→ **What to work on**
Reproduce only what lies between the first line of the material below and the line containing "- exhibition version", with both of those lines included and every line kept exact.
# # # # # # #
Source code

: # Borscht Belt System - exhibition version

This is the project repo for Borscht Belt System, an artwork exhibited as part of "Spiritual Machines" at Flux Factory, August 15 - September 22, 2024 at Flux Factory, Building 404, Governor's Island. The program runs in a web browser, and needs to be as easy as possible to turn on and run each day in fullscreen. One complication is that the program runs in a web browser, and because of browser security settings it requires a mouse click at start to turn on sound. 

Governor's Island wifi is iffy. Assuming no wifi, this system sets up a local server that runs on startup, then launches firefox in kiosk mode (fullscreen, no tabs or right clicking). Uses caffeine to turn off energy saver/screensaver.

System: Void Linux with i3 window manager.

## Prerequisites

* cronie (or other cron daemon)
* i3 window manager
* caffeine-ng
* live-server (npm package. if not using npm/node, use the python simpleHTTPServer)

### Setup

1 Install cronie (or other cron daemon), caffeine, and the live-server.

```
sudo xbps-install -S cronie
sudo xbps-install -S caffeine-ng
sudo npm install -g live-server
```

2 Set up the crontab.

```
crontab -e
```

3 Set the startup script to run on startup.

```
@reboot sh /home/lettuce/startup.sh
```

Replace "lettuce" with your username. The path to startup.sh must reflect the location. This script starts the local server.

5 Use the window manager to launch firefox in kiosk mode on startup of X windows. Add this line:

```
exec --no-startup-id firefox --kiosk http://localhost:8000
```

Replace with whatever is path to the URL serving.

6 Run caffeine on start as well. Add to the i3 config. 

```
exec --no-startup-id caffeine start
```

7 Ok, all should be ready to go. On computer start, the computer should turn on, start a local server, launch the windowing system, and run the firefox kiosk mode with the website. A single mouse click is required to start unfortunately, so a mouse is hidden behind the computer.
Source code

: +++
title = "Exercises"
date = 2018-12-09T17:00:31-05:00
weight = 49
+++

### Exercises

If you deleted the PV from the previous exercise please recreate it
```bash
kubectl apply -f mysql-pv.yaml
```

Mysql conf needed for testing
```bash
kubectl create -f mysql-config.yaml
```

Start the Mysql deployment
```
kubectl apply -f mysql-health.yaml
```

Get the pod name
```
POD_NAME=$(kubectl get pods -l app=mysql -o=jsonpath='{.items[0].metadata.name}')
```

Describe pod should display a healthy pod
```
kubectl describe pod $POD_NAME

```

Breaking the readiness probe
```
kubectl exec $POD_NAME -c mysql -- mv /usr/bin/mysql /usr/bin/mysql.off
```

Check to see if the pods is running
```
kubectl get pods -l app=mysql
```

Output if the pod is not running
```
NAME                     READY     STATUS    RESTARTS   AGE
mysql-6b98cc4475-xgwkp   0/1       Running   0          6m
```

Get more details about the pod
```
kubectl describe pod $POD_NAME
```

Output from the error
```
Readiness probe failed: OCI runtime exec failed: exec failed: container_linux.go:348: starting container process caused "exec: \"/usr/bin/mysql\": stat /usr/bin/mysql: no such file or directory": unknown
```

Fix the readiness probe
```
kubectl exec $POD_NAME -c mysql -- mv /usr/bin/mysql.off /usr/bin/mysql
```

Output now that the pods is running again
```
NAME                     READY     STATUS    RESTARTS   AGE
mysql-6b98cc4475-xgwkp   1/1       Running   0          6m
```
# # # # # # #
→ **Expected answer**
Source code

: # Borscht Belt System - exhibition version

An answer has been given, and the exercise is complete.